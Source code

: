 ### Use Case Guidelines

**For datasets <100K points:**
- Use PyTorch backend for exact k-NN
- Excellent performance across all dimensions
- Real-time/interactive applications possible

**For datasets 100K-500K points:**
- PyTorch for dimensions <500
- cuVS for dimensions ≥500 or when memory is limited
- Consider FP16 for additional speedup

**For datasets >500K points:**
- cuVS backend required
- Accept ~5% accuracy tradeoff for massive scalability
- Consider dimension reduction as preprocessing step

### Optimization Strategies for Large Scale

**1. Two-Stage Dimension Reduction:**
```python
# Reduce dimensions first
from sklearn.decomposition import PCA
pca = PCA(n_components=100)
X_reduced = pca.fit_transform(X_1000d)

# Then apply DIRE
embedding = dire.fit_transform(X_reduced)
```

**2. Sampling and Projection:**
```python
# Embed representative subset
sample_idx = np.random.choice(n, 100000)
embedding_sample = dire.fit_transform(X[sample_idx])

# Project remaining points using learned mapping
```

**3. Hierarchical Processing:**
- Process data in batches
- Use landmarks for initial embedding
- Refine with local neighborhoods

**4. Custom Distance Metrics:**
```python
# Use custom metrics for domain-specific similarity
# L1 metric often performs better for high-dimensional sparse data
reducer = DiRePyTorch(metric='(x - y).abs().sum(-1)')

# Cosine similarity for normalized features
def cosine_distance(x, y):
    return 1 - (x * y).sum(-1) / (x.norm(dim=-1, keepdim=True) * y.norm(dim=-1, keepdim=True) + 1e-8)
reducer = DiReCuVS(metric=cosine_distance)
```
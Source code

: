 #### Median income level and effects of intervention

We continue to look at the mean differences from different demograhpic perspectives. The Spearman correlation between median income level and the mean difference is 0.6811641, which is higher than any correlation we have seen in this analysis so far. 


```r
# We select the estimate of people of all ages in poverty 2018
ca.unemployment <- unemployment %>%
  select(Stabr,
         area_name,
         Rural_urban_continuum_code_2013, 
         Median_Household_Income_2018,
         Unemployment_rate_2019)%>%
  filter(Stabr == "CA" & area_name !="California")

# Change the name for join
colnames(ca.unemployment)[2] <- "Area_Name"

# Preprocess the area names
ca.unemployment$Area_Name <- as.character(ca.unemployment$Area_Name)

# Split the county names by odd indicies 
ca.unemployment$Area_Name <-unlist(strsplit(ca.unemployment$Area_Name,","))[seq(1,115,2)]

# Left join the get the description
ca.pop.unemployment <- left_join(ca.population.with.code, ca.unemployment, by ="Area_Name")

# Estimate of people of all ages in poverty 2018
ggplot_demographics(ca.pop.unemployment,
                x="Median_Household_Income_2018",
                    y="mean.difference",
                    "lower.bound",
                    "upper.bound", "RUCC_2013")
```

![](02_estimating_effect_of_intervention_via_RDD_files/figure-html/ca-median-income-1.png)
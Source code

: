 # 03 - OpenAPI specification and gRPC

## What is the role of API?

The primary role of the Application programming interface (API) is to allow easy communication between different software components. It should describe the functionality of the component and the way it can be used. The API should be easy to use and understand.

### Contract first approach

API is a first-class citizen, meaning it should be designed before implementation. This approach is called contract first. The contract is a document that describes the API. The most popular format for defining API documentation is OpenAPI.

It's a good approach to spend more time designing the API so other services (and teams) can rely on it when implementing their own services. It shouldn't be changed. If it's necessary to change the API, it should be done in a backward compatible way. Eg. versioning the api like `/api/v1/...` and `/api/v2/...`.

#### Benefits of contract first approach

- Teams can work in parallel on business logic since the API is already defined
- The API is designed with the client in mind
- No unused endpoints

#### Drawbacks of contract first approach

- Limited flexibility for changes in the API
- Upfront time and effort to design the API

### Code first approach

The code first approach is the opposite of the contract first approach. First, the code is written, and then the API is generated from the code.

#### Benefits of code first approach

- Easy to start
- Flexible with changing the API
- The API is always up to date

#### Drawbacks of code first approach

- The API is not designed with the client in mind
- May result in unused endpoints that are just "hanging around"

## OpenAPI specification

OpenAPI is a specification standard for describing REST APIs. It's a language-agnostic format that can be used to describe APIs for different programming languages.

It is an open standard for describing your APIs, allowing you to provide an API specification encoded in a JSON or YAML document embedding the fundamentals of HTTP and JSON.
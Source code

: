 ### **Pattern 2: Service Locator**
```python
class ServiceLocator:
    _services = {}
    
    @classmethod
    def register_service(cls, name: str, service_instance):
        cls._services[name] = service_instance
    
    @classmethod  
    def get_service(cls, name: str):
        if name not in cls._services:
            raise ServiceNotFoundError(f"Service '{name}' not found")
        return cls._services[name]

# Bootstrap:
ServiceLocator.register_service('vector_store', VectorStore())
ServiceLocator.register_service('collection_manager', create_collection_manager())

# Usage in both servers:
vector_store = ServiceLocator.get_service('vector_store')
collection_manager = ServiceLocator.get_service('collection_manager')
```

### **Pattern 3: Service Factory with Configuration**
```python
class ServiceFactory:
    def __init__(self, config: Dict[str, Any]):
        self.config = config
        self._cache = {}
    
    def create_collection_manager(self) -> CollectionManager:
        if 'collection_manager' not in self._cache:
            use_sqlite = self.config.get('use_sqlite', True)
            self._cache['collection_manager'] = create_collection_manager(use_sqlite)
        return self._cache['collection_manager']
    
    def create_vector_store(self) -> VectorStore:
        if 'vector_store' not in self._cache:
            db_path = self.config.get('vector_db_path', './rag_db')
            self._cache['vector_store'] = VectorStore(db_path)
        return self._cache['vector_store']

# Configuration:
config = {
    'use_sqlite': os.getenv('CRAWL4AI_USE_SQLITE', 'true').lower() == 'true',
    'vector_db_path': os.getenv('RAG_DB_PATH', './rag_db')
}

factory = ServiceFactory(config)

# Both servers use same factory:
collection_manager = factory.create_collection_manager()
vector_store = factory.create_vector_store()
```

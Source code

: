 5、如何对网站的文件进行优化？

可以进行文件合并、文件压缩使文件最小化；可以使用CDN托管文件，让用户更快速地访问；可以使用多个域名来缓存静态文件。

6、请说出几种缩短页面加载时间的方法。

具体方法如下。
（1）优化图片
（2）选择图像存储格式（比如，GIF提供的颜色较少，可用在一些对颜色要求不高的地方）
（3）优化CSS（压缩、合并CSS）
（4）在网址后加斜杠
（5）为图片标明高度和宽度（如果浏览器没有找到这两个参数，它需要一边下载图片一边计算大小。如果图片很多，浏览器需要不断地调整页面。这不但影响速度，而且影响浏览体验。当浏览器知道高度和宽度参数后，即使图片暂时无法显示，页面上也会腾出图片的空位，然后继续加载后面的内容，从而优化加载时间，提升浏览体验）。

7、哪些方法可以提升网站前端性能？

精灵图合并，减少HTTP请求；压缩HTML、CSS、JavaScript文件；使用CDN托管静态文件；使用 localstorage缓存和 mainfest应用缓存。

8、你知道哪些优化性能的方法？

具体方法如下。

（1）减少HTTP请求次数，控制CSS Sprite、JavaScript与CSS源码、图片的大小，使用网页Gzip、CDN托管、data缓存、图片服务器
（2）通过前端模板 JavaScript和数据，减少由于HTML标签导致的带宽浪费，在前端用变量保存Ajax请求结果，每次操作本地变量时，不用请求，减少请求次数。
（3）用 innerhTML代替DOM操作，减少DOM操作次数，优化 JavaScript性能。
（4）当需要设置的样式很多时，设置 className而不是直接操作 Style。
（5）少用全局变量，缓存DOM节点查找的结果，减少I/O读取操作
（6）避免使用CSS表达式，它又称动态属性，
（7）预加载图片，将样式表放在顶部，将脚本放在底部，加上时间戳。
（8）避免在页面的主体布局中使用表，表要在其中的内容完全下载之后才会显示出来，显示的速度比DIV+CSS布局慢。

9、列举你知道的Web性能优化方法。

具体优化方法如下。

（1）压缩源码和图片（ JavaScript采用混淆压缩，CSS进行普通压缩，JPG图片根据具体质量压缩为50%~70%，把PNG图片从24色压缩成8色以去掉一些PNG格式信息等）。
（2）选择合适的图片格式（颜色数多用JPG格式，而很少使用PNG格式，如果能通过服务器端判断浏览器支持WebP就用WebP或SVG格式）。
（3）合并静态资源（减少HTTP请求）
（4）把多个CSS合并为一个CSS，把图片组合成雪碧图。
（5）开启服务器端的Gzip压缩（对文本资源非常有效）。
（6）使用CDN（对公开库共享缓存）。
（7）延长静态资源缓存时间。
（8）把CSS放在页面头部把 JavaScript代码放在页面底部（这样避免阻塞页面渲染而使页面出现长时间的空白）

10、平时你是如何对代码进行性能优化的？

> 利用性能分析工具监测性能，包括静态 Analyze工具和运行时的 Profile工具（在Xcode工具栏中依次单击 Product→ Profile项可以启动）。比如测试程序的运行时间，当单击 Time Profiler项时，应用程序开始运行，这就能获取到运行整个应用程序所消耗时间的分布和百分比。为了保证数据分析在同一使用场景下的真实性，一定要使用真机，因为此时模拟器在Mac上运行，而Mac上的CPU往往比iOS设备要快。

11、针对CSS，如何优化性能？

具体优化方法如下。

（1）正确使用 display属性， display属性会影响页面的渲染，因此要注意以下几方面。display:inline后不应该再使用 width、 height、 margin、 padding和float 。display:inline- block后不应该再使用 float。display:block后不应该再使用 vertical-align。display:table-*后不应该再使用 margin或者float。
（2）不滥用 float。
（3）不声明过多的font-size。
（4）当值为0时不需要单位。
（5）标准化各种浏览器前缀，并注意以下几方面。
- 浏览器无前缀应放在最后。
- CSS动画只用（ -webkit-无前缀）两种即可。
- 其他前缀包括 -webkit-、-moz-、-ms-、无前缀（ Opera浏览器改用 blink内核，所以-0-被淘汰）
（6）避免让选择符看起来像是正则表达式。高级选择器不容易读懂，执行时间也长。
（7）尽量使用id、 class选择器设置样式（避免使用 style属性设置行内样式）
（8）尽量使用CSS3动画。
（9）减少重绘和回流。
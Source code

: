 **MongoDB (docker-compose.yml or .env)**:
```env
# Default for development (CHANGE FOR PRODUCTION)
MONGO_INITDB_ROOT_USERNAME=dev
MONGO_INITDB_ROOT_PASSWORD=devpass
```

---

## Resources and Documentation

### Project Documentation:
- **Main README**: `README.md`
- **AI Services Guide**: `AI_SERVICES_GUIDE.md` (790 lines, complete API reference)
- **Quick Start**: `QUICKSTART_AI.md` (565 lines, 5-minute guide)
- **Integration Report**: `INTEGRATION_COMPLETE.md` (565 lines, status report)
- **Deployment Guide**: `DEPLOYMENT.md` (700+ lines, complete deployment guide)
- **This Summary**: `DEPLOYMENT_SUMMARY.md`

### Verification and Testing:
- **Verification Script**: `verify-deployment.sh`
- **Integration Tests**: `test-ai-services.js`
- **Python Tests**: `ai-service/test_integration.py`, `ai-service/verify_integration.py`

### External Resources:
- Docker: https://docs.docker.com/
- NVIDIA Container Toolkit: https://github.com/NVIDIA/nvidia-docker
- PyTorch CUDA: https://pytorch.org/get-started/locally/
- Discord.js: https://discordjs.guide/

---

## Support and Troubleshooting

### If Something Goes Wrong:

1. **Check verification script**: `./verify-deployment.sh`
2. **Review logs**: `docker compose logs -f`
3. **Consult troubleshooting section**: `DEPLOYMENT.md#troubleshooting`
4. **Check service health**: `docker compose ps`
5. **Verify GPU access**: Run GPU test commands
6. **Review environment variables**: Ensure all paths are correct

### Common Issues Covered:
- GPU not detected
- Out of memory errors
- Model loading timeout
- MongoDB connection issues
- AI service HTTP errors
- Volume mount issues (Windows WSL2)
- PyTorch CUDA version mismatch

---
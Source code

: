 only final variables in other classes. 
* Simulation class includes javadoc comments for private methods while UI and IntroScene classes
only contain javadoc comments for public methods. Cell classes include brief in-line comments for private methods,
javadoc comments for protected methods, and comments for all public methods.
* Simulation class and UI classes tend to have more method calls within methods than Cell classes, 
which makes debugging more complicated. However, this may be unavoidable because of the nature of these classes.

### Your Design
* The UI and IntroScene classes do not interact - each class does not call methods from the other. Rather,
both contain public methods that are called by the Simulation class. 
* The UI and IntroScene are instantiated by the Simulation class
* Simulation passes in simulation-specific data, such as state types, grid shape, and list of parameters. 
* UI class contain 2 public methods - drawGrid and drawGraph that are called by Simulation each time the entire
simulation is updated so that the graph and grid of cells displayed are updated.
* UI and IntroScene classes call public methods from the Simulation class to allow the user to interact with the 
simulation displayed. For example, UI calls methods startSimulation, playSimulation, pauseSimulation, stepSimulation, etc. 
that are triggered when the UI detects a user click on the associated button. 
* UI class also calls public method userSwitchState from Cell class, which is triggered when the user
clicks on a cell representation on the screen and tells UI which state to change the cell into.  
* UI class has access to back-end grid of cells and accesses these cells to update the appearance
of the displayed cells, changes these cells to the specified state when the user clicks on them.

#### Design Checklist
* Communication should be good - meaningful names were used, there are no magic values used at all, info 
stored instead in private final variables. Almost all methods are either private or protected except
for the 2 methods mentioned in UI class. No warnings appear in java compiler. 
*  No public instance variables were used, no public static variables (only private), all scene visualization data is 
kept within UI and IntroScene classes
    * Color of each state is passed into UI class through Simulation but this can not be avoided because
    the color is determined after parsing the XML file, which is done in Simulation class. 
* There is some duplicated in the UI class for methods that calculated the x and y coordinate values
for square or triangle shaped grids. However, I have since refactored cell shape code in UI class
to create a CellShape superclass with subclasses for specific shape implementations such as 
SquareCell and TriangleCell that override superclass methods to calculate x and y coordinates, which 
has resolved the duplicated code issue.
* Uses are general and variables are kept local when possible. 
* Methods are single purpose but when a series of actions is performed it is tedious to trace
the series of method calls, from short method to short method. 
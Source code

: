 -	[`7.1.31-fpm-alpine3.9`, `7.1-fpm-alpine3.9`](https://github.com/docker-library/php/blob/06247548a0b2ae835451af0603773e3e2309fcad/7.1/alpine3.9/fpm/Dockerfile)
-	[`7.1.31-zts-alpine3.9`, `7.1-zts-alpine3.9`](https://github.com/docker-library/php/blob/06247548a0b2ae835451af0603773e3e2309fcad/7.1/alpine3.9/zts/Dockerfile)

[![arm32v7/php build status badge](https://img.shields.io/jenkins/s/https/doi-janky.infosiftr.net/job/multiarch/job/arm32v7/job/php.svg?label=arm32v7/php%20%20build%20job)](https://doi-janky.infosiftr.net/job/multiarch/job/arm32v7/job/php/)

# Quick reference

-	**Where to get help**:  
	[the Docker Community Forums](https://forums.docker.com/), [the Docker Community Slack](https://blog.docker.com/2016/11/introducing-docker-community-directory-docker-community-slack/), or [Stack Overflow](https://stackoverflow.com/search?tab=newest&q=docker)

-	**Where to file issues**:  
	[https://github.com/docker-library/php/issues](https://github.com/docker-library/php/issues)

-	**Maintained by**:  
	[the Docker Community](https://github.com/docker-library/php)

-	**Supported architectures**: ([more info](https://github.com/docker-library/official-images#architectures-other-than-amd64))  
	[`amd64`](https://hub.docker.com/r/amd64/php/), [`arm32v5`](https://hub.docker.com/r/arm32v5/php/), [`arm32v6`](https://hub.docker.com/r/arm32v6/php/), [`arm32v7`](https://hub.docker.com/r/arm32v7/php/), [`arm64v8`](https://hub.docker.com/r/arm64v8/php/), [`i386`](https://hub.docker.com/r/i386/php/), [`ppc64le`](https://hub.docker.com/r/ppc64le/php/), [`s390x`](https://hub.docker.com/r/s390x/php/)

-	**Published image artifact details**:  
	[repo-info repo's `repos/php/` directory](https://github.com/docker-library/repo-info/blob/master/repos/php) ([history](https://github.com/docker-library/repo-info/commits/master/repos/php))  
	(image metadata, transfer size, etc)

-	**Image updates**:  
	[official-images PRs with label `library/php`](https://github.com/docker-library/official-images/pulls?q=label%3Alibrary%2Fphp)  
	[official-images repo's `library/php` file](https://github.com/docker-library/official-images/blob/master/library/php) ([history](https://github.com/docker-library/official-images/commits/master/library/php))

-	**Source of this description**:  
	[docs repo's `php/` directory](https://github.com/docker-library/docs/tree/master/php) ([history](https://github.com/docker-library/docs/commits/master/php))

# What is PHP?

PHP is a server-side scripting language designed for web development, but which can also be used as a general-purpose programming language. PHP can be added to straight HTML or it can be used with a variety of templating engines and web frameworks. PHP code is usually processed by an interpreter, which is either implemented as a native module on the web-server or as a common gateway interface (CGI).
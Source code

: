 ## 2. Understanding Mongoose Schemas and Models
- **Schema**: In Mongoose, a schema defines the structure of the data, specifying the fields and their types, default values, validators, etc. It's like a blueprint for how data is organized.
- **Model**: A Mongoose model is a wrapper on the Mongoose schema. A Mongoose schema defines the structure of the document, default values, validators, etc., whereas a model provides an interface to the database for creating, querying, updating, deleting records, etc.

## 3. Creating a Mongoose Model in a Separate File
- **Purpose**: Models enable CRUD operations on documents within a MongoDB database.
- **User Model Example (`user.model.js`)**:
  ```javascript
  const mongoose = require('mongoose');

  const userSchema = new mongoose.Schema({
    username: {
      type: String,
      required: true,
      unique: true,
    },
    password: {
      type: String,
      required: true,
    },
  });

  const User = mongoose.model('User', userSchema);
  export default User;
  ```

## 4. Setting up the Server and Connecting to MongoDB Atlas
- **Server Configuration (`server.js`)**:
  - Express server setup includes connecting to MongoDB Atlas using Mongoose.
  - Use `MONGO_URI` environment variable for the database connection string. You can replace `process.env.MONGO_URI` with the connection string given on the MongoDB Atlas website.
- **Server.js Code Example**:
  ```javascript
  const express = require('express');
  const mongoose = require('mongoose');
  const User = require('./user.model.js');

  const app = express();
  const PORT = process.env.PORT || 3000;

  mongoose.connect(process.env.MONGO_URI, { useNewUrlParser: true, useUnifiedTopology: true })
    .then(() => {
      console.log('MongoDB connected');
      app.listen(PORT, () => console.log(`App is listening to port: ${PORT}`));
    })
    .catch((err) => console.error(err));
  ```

————————

The string "such" appears in some lines of the material. Report how many, and nothing more.

## RESULT FOR THIS EXERCISE
2